TASK:
Using the records below, transcribe word for word the stretch from the line that contains "which we will" through the line that contains "and more generally, for", both end lines included, and nothing else.
━━ ENTRIES SHOWN ━━
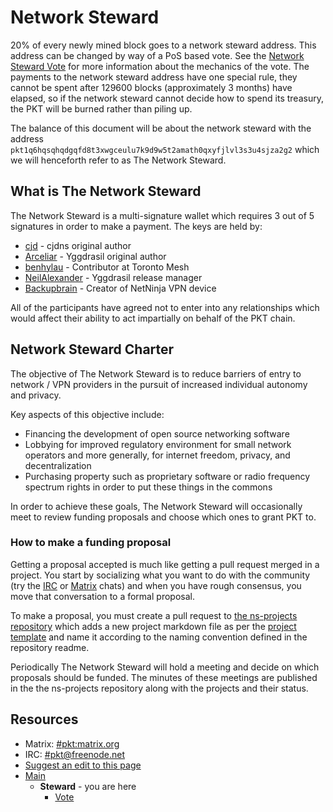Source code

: # Network Steward

20% of every newly mined block goes to a network steward address.
This address can be changed by way of a PoS based vote. See the
[Network Steward Vote](https://pkt.cash/steward/vote) for more information
about the mechanics of the vote. The payments to the network steward address
have one special rule, they cannot be spent after 129600 blocks
(approximately 3 months) have elapsed, so if the network steward cannot decide
how to spend its treasury, the PKT will be burned rather than piling up.

The balance of this document will be about the network steward with the address
`pkt1q6hqsqhqdgqfd8t3xwgceulu7k9d9w5t2amath0qxyfjlvl3s3u4sjza2g2` which we will
henceforth refer to as The Network Steward.

## What is The Network Steward

The Network Steward is a multi-signature wallet which requires 3 out of 5
signatures in order to make a payment. The keys are held by:

* [cjd](https://github.com/cjdelisle) - cjdns original author
* [Arceliar](https://github.com/Arceliar) - Yggdrasil original author
* [benhylau](https://github.com/benhylau) - Contributor at Toronto Mesh
* [NeilAlexander](https://github.com/neilalexander) - Yggdrasil release manager
* [Backupbrain](https://github.com/backupbrain) - Creator of NetNinja VPN device

All of the participants have agreed not to enter into any relationships which
would affect their ability to act impartially on behalf of the PKT chain.

## Network Steward Charter

The objective of The Network Steward is to reduce barriers of entry to
network / VPN providers in the pursuit of increased individual autonomy
and privacy.

Key aspects of this objective include:

* Financing the development of open source networking software
* Lobbying for improved regulatory environment for small network operators
and more generally, for internet freedom, privacy, and decentralization
* Purchasing property such as proprietary software or radio frequency spectrum
rights in order to put these things in the commons

In order to achieve these goals, The Network Steward will occasionally meet to
review funding proposals and choose which ones to grant PKT to.

### How to make a funding proposal

Getting a proposal accepted is much like getting a pull request merged in a
project. You start by socializing what you want to do with the community
(try the [IRC](https://kiwiirc.com/nextclient/irc.freenode.net/pkt?nick=pktwow)
or [Matrix](https://riot.im/app/#/room/#pkt:m.trnsz.com) chats) and when you
have rough consensus, you move that conversation to a formal proposal.

To make a proposal, you must create a pull request to
[the ns-projects repository](https://github.com/pkt-cash/ns-projects) which
adds a new project markdown file as per the
[project template](https://github.com/pkt-cash/ns-projects/blob/master/projects/template.md)
and name it according to the naming convention defined in the repository readme.

Periodically The Network Steward will hold a meeting and decide on which
proposals should be funded. The minutes of these meetings are published in
the the ns-projects repository along with the projects and their status.

## Resources

* Matrix: [#pkt:matrix.org](https://riot.im/app/#/room/#pkt:m.trnsz.com)
* IRC: [#pkt@freenode.net](https://kiwiirc.com/nextclient/irc.freenode.net/pkt?nick=pktwow)
* [Suggest an edit to this page](https://github.com/pkt-cash/www.pkt.cash/edit/master/steward/index.md)
* [Main](https://pkt.cash/)
  * **Steward** - you are here
    * [Vote](https://pkt.cash/steward/vote)
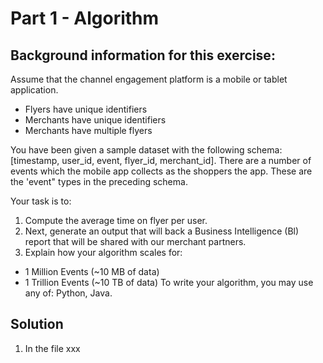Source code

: # Part 1 - Algorithm

## Background information for this exercise:
Assume that the channel engagement platform is a mobile or tablet application. 
- Flyers have unique identifiers 
- Merchants have unique identifiers
- Merchants have multiple flyers

You have been given a sample dataset with the following schema: [timestamp, user_id, event, flyer_id, merchant_id]. 
There are a number of events which the mobile app collects as the shoppers the app. These are the 'event" types in the preceding schema.

Your task is to:
1. Compute the average time on flyer per user.
2. Next, generate an output that will back a Business Intelligence (Bl) report that will be shared with our merchant partners.
3.  Explain how your algorithm scales for:
   - 1 Million Events (~10 MB of data) 
   - 1 Trillion Events (~10 TB of data)
To write your algorithm, you may use any of: Python, Java.

## Solution
1.  In the file xxx 
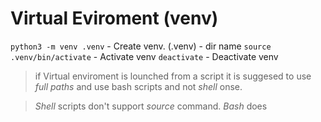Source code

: # Virtual Eviroment (venv)
`python3 -m venv .venv` - Create venv. (.venv) - dir name
`source .venv/bin/activate` - Activate venv
`deactivate` - Deactivate venv



>if Virtual enviroment is lounched from a script it is suggesed to use *full paths* and use bash scripts and not *shell* onse.

>*Shell* scripts don't support *source* command.
>*Bash* does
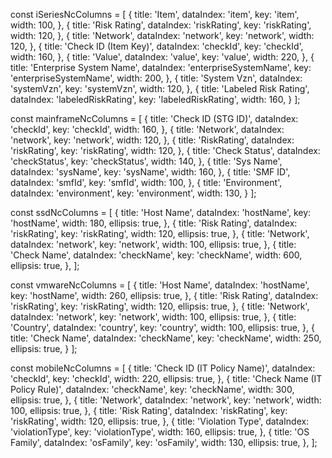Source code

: const iSeriesNcColumns = [
  {
    title: 'Item',
    dataIndex: 'item',
    key: 'item',
    width: 100,
  },
  {
    title: 'Risk Rating',
    dataIndex: 'riskRating',
    key: 'riskRating',
    width: 120,
  },
  {
    title: 'Network',
    dataIndex: 'network',
    key: 'network',
    width: 120,
  },
  {
    title: 'Check ID (Item Key)',
    dataIndex: 'checkId',
    key: 'checkId',
    width: 160,
  },
  {
    title: 'Value',
    dataIndex: 'value',
    key: 'value',
    width: 220,
  },
  {
    title: 'Enterprise System Name',
    dataIndex: 'enterpriseSystemName',
    key: 'enterpriseSystemName',
    width: 200,
  },
  {
    title: 'System Vzn',
    dataIndex: 'systemVzn',
    key: 'systemVzn',
    width: 120,
  },
  {
    title: 'Labeled Risk Rating',
    dataIndex: 'labeledRiskRating',
    key: 'labeledRiskRating',
    width: 160,
  }
];

const mainframeNcColumns = [
  {
    title: 'Check ID (STG ID)',
    dataIndex: 'checkId',
    key: 'checkId',
    width: 160,
  },
  {
    title: 'Network',
    dataIndex: 'network',
    key: 'network',
    width: 120,
  },
  {
    title: 'RiskRating',
    dataIndex: 'riskRating',
    key: 'riskRating',
    width: 120,
  },
  {
    title: 'Check Status',
    dataIndex: 'checkStatus',
    key: 'checkStatus',
    width: 140,
  },
  {
    title: 'Sys Name',
    dataIndex: 'sysName',
    key: 'sysName',
    width: 160,
  },
  {
    title: 'SMF ID',
    dataIndex: 'smfId',
    key: 'smfId',
    width: 100,
  },
  {
    title: 'Environment',
    dataIndex: 'environment',
    key: 'environment',
    width: 130,
  }
];


const ssdNcColumns = [
  {
    title: 'Host Name',
    dataIndex: 'hostName',
    key: 'hostName',
    width: 180,
    ellipsis: true,
  },
  {
    title: 'Risk Rating',
    dataIndex: 'riskRating',
    key: 'riskRating',
    width: 120,
    ellipsis: true,
  },
  {
    title: 'Network',
    dataIndex: 'network',
    key: 'network',
    width: 100,
    ellipsis: true,
  },
  {
    title: 'Check Name',
    dataIndex: 'checkName',
    key: 'checkName',
    width: 600,
    ellipsis: true,
  },
];

const vmwareNcColumns = [
  {
    title: 'Host Name',
    dataIndex: 'hostName',
    key: 'hostName',
    width: 260,
    ellipsis: true,
  },
  {
    title: 'Risk Rating',
    dataIndex: 'riskRating',
    key: 'riskRating',
    width: 120,
    ellipsis: true,
  },
  {
    title: 'Network',
    dataIndex: 'network',
    key: 'network',
    width: 100,
    ellipsis: true,
  },
  {
    title: 'Country',
    dataIndex: 'country',
    key: 'country',
    width: 100,
    ellipsis: true,
  },
  {
    title: 'Check Name',
    dataIndex: 'checkName',
    key: 'checkName',
    width: 250,
    ellipsis: true,
  }
];

const mobileNcColumns = [
  {
    title: 'Check ID (IT Policy Name)',
    dataIndex: 'checkId',
    key: 'checkId',
    width: 220,
    ellipsis: true,
  },
  {
    title: 'Check Name (IT Policy Rule)',
    dataIndex: 'checkName',
    key: 'checkName',
    width: 300,
    ellipsis: true,
  },
  {
    title: 'Network',
    dataIndex: 'network',
    key: 'network',
    width: 100,
    ellipsis: true,
  },
  {
    title: 'Risk Rating',
    dataIndex: 'riskRating',
    key: 'riskRating',
    width: 120,
    ellipsis: true,
  },
  {
    title: 'Violation Type',
    dataIndex: 'violationType',
    key: 'violationType',
    width: 160,
    ellipsis: true,
  },
  {
    title: 'OS Family',
    dataIndex: 'osFamily',
    key: 'osFamily',
    width: 130,
    ellipsis: true,
  },
];


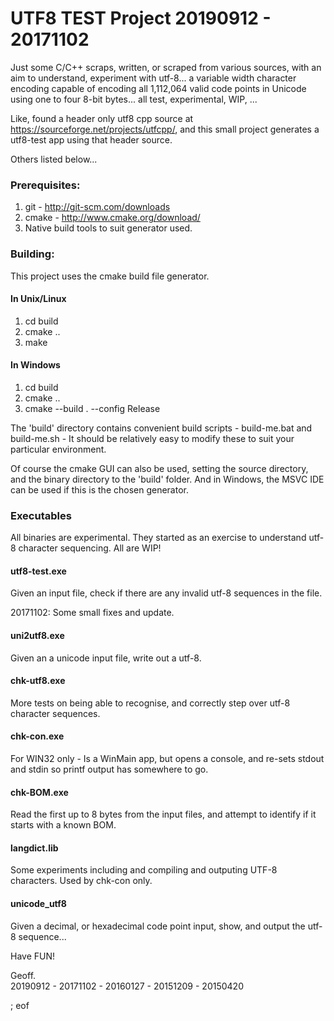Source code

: # UTF8 TEST Project 20190912 - 20171102 

Just some C/C++ scraps, written, or scraped from various sources, with an aim to understand, experiment with utf-8... a variable width character encoding capable of encoding all 1,112,064 valid code points in Unicode using one to four 8-bit bytes... all test, experimental, WIP, ...

Like, found a header only utf8 cpp source at https://sourceforge.net/projects/utfcpp/, and this small project generates a utf8-test app using that header source.

Others listed below...

### Prerequisites:

 1. git - http://git-scm.com/downloads
 2. cmake - http://www.cmake.org/download/
 3. Native build tools to suit generator used.

### Building:

This project uses the cmake build file generator.

#### In Unix/Linux

 1. cd build
 2. cmake ..
 3. make
 
#### In Windows

 1. cd build
 2. cmake ..
 3. cmake --build . --config Release
 
The 'build' directory contains convenient build scripts - build-me.bat and build-me.sh - It should be relatively easy to modify these to suit your particular environment.
 
Of course the cmake GUI can also be used, setting the source directory, and the binary directory to the 'build' folder. And in Windows, the MSVC IDE can be used if this is the chosen generator.

### Executables

All binaries are experimental. They started as an exercise to understand utf-8 character sequencing. All are WIP!

#### utf8-test.exe

Given an input file, check if there are any invalid utf-8 sequences in the file.

20171102: Some small fixes and update.

#### uni2utf8.exe

Given an a unicode input file, write out a utf-8.

#### chk-utf8.exe

More tests on being able to recognise, and correctly step over utf-8 character sequences.

#### chk-con.exe

For WIN32 only - Is a WinMain app, but opens a console, and re-sets stdout and stdin so printf output has somewhere to go.

#### chk-BOM.exe

Read the first up to 8 bytes from the input files, and attempt to identify if it starts with a known BOM.

#### langdict.lib

Some experiments including and compiling and outputing UTF-8 characters. Used by chk-con only.

#### unicode_utf8

Given a decimal, or hexadecimal code point input, show, and output the utf-8 sequence...

Have FUN!

Geoff.  
20190912 - 20171102 - 20160127 - 20151209 - 20150420

; eof
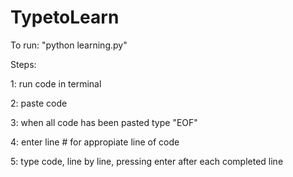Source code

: # TypetoLearn

To run: "python learning.py"

Steps:

1: run code in terminal

2: paste code 

3: when all code has been pasted type "EOF"

4: enter line # for appropiate line of code

5: type code, line by line, pressing enter after each completed line
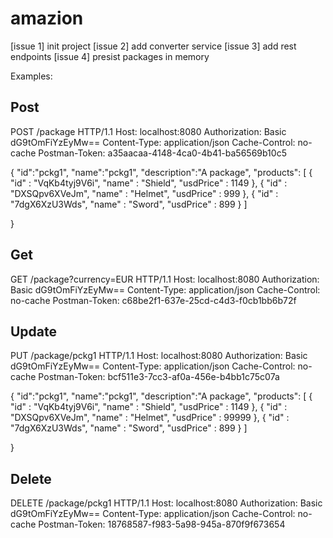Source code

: # amazion


[issue 1] init project
[issue 2] add converter service
[issue 3] add rest endpoints
[issue 4] presist packages in memory


Examples:

Post
--------------
POST /package HTTP/1.1
Host: localhost:8080
Authorization: Basic dG9tOmFiYzEyMw==
Content-Type: application/json
Cache-Control: no-cache
Postman-Token: a35aacaa-4148-4ca0-4b41-ba56569b10c5

{
	"id":"pckg1",
	"name":"pckg1",
	"description":"A package",
	"products": [ 
	 {  "id" : "VqKb4tyj9V6i",
		"name" : "Shield",
		"usdPrice" : 1149
	 }, 
	 {
		"id" : "DXSQpv6XVeJm",
		"name" : "Helmet",
		"usdPrice" : 999
	 }, 
	 {
		"id" : "7dgX6XzU3Wds",
		"name" : "Sword",
		"usdPrice" : 899
	 }
	]

}



Get
-----------
GET /package?currency=EUR HTTP/1.1
Host: localhost:8080
Authorization: Basic dG9tOmFiYzEyMw==
Content-Type: application/json
Cache-Control: no-cache
Postman-Token: c68be2f1-637e-25cd-c4d3-f0cb1bb6b72f



Update
--------------------
PUT /package/pckg1 HTTP/1.1
Host: localhost:8080
Authorization: Basic dG9tOmFiYzEyMw==
Content-Type: application/json
Cache-Control: no-cache
Postman-Token: bcf511e3-7cc3-af0a-456e-b4bb1c75c07a

{
	"id":"pckg1",
	"name":"pckg1",
	"description":"A package",
	"products": [ 
	 {  "id" : "VqKb4tyj9V6i",
		"name" : "Shield",
		"usdPrice" : 1149
	 }, 
	 {
		"id" : "DXSQpv6XVeJm",
		"name" : "Helmet",
		"usdPrice" : 99999
	 }, 
	 {
		"id" : "7dgX6XzU3Wds",
		"name" : "Sword",
		"usdPrice" : 899
	 }
	]

}


Delete
----------------
DELETE /package/pckg1 HTTP/1.1
Host: localhost:8080
Authorization: Basic dG9tOmFiYzEyMw==
Content-Type: application/json
Cache-Control: no-cache
Postman-Token: 18768587-f983-5a98-945a-870f9f673654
━━━
ANSWER BOX:
`pkt1q6hqsqhqdgqfd8t3xwgceulu7k9d9w5t2amath0qxyfjlvl3s3u4sjza2g2` which we will
henceforth refer to as The Network Steward.

## What is The Network Steward

The Network Steward is a multi-signature wallet which requires 3 out of 5
signatures in order to make a payment. The keys are held by:

* [cjd](https://github.com/cjdelisle) - cjdns original author
* [Arceliar](https://github.com/Arceliar) - Yggdrasil original author
* [benhylau](https://github.com/benhylau) - Contributor at Toronto Mesh
* [NeilAlexander](https://github.com/neilalexander) - Yggdrasil release manager
* [Backupbrain](https://github.com/backupbrain) - Creator of NetNinja VPN device

All of the participants have agreed not to enter into any relationships which
would affect their ability to act impartially on behalf of the PKT chain.

## Network Steward Charter

The objective of The Network Steward is to reduce barriers of entry to
network / VPN providers in the pursuit of increased individual autonomy
and privacy.

Key aspects of this objective include:

* Financing the development of open source networking software
* Lobbying for improved regulatory environment for small network operators
and more generally, for internet freedom, privacy, and decentralization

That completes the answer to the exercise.